======== Data extracts ========

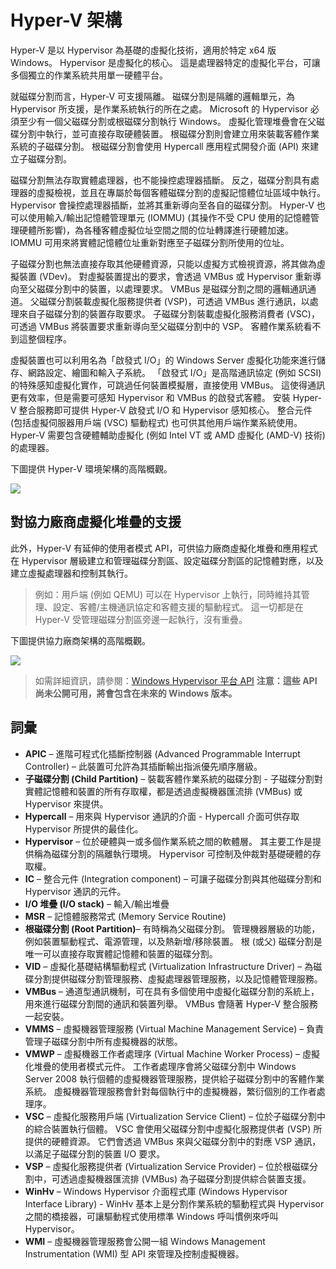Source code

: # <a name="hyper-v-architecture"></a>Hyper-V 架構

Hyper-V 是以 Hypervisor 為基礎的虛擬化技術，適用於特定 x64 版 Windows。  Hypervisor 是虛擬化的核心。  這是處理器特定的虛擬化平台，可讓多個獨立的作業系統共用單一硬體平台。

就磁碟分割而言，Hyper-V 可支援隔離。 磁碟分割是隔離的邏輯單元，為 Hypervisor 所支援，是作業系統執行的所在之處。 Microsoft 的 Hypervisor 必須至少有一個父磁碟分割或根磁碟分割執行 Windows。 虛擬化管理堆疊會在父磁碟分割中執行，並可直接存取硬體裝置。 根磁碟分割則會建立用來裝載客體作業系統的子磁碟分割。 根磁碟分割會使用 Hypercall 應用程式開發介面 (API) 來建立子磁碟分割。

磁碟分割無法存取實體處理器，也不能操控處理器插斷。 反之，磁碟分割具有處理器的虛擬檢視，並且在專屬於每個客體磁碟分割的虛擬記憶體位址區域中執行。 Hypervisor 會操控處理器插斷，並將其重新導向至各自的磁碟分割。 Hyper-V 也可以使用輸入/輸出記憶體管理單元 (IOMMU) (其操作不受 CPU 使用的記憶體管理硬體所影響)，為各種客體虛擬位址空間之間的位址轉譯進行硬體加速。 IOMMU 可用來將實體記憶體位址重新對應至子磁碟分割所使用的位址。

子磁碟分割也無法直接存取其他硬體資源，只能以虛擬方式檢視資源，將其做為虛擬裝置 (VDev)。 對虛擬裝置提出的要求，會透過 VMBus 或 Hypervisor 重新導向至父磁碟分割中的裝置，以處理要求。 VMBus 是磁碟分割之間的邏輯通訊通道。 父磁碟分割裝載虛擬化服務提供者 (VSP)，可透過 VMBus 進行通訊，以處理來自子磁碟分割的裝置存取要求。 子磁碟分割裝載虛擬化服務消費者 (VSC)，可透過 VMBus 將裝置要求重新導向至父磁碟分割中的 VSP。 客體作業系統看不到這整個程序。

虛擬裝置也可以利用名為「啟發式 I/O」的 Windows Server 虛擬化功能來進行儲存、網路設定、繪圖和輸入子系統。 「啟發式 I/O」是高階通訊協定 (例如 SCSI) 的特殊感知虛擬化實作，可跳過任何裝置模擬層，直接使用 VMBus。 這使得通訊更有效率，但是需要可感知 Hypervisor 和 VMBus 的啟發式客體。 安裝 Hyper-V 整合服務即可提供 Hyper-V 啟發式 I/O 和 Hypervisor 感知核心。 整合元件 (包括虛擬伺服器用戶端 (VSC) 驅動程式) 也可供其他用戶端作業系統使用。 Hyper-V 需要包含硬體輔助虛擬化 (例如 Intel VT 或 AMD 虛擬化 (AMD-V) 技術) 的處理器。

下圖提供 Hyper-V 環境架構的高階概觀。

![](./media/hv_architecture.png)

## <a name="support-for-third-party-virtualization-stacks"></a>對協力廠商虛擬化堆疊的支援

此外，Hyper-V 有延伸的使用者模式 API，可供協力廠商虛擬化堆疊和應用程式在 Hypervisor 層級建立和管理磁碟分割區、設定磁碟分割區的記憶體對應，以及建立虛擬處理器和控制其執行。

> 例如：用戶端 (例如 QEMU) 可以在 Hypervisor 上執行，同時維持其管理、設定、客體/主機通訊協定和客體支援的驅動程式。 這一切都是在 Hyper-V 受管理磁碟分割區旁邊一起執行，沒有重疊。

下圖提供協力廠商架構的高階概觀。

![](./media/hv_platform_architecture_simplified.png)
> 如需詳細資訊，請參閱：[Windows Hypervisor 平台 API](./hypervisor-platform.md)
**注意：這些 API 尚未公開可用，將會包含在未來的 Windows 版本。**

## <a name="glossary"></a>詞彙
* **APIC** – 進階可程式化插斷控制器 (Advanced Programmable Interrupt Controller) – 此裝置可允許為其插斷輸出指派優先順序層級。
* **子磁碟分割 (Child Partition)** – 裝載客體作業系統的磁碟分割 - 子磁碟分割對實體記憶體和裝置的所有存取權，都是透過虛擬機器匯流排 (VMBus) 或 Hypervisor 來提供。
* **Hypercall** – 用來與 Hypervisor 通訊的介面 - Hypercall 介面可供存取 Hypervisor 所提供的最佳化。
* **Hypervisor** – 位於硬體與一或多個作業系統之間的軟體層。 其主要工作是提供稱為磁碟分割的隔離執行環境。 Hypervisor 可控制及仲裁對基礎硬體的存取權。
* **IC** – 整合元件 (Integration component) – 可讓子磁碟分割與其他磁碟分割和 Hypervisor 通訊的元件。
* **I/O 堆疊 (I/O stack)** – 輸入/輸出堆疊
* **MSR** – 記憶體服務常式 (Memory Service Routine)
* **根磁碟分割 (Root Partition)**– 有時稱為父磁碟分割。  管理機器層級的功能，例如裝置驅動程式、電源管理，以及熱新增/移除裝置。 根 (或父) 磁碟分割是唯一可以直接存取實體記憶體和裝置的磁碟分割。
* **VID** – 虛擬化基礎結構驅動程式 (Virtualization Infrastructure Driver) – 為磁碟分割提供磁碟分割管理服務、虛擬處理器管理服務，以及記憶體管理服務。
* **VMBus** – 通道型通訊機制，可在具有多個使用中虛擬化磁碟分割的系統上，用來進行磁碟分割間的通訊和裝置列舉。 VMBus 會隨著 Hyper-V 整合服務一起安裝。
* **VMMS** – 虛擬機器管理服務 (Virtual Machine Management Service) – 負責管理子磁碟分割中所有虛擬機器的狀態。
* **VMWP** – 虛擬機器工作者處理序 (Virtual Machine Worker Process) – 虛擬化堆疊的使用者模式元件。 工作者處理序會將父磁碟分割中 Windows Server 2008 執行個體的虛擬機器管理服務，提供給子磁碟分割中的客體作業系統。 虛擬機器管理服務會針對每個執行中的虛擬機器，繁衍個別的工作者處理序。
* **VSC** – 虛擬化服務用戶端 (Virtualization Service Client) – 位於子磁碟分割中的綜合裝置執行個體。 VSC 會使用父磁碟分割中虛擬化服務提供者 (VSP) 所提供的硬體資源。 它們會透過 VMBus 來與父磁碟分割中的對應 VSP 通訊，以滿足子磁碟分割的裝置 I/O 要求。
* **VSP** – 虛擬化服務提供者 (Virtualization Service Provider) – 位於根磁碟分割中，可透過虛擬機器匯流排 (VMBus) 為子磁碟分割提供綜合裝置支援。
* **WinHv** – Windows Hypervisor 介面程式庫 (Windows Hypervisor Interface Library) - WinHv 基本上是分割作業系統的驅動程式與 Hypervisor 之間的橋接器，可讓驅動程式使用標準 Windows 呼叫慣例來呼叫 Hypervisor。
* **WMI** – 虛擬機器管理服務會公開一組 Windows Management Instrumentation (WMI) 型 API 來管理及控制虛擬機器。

========
======== Data extracts ========

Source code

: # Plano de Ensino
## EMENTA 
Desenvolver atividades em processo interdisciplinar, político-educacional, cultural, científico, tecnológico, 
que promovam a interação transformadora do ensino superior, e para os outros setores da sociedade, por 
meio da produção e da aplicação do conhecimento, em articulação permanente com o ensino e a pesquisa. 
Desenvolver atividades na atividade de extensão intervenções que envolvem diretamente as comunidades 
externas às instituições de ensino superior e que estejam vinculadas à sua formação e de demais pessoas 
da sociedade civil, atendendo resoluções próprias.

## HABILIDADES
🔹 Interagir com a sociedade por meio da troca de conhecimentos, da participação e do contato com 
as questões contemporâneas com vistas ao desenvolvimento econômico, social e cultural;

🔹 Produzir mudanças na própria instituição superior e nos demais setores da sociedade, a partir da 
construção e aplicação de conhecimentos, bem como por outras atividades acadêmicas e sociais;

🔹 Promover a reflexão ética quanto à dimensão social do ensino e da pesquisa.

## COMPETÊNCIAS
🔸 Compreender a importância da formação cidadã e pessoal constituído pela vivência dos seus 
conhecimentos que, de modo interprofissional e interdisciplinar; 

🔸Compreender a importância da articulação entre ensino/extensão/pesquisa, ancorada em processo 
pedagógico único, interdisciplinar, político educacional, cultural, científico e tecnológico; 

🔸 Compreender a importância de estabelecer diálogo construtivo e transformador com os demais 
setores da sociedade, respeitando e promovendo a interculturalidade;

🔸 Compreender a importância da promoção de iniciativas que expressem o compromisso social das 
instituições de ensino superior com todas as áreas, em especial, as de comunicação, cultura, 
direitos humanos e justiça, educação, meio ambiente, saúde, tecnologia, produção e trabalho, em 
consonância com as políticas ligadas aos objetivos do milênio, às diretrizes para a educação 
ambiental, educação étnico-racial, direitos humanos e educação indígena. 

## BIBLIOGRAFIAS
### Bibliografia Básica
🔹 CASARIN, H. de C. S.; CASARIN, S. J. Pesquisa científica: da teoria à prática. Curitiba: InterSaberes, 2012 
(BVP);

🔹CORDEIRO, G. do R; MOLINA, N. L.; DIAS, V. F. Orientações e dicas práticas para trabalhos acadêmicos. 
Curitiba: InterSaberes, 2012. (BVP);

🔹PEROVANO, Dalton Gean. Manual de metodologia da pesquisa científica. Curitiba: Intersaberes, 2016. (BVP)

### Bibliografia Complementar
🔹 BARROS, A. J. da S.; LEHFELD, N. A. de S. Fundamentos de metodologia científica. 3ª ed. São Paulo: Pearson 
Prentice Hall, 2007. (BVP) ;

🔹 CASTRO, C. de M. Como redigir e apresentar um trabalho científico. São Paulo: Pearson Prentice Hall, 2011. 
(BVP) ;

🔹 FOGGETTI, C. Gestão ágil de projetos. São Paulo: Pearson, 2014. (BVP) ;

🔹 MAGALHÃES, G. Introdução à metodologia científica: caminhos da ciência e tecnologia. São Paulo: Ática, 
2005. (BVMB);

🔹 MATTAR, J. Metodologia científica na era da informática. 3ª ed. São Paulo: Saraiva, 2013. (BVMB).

========

Exercise: The lines above from the one with "as questões contemporâneas" through the one with "instituições de ensino superior com" are to be duplicated exactly, ends included, with nothing added.

Expected answer:
as questões contemporâneas com vistas ao desenvolvimento econômico, social e cultural;

🔹 Produzir mudanças na própria instituição superior e nos demais setores da sociedade, a partir da 
construção e aplicação de conhecimentos, bem como por outras atividades acadêmicas e sociais;

🔹 Promover a reflexão ética quanto à dimensão social do ensino e da pesquisa.

## COMPETÊNCIAS
🔸 Compreender a importância da formação cidadã e pessoal constituído pela vivência dos seus 
conhecimentos que, de modo interprofissional e interdisciplinar; 

🔸Compreender a importância da articulação entre ensino/extensão/pesquisa, ancorada em processo 
pedagógico único, interdisciplinar, político educacional, cultural, científico e tecnológico; 

🔸 Compreender a importância de estabelecer diálogo construtivo e transformador com os demais 
setores da sociedade, respeitando e promovendo a interculturalidade;

🔸 Compreender a importância da promoção de iniciativas que expressem o compromisso social das 
instituições de ensino superior com todas as áreas, em especial, as de comunicação, cultura, 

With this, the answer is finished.